Just a Dream is the story of a litter bug little boy who does not recycle. Instead of separating the garbage, he watches a movie about cool future robots on TV. That night he dreams of the future, but it is not the future with cool gadgets, but a future of a sad brown wasteland. There is little text and large expansive illustrations (this is all I could find) done with colored pencil. They are beautiful and hit the point home hard with pictures of our desolate planet-to-be if we keep on abusing it. There is also that device that I love in children's book (not sure if it has a name) where there is a little animal in most pages who is not mentioned in the text. In this case it's the boy's cat, who seems to be judging and teaching the boy, though it remains mute and shadowy. I always like to look for things like that in picture books. (I especially like Little Critter's Spider friend.) A google search tells me that this book is widely used in classrooms, so apparently I'm the last to hear about it. I must comment on the end though by saying that one boy planting a tree does not a planet save.

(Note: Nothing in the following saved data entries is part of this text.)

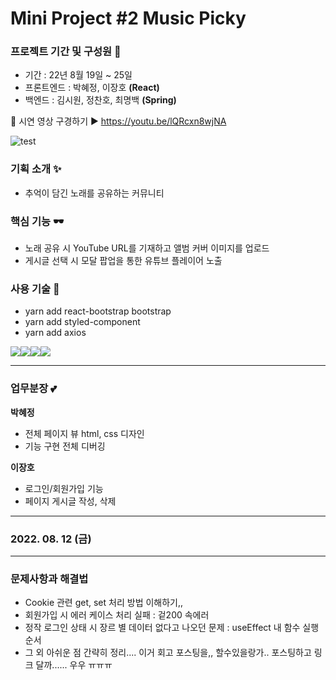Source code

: # Mini Project #2 Music Picky
### 프로젝트 기간 및 구성원 🎈
- 기간 : 22년 8월 19일 ~ 25일
- 프론트엔드 : 박혜정, 이장호 **(React)**
- 백엔드 : 김시원, 정찬호, 최명백 **(Spring)**

🌈 시연 영상 구경하기 ▶ https://youtu.be/lQRcxn8wjNA

![test](https://user-images.githubusercontent.com/97497201/185758458-d4fca82e-c5ae-4789-b182-c89b49f5f5a4.png)

### 기획 소개 ✨
- 추억이 담긴 노래를 공유하는 커뮤니티
### 핵심 기능 🕶
- 노래 공유 시 YouTube URL를 기재하고 앨범 커버 이미지를 업로드
- 게시글 선택 시 모달 팝업을 통한 유튜브 플레이어 노출
### 사용 기술 🎃
- yarn add react-bootstrap bootstrap
- yarn add styled-component
- yarn add axios

<img src="https://img.shields.io/badge/git-F05032?style=for-the-badge&logo=git&logoColor=white"><img src="https://img.shields.io/badge/react-61DAFB?style=for-the-badge&logo=react&logoColor=black"><img src="https://img.shields.io/badge/bootstrap-7952B3?style=for-the-badge&logo=bootstrap&logoColor=white"><img src="https://img.shields.io/badge/github-181717?style=for-the-badge&logo=github&logoColor=white">

---

### 업무분장 💕
**박혜정**
- 전체 페이지 뷰 html, css 디자인
- 기능 구현 전체 디버깅

**이장호**
- 로그인/회원가입 기능
- 페이지 게시글 작성, 삭제
---
### 2022. 08. 12 (금)

---
### 문제사항과 해결법
- Cookie 관련 get, set 처리 방법 이해하기,,
- 회원가입 시 에러 케이스 처리 실패 : 겉200 속에러
- 정작 로그인 상태 시 장르 별 데이터 없다고 나오던 문제 : useEffect 내 함수 실행 순서
- 그 외 아쉬운 점 간략히 정리.... 이거 회고 포스팅을,, 할수있을랑가.. 포스팅하고 링크 달까...... 우우 ㅠㅠㅠ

The Lorax is a little Wilfred Brimley looking environmentalist (no really, compare.) who warns against deforestation. See, the Once-ler just wants to make Thneeds, and to do so he must cut down all the Truffula Trees and this causes environmental mayhem. All the Seuss-tacular animals leave (in rhyme of course) and the world is a dark and sad place. This book was critically panned when Seuss released it, and was banned in California because it "criminalizes the forestry industry" (seriously) which it certainly does. However, I wrote a huge paper on Seuss (nee Geisel) once and I believe I read that this was one of the books he was the most proud of (though I clearly have no citation and am therefore the worst librarian ever).
I must say that I'm partial to the Seuss here, I like the illustrations and poetry and I think the message is handed out a little cleaner. Though I still give high marks to Van Allsburg because it is beautiful and a little scary.
Both stories are a bit heavy handed with their moral message, but I do not begrudge either of them. I feel that there are some messages with which we must scare children, this happens to be one of them. These are like child friendly versions of Mr. Gore's An Inconvenient Truth. Though really, let's be honest, kids should like that because Al Gore looks like a Muppet.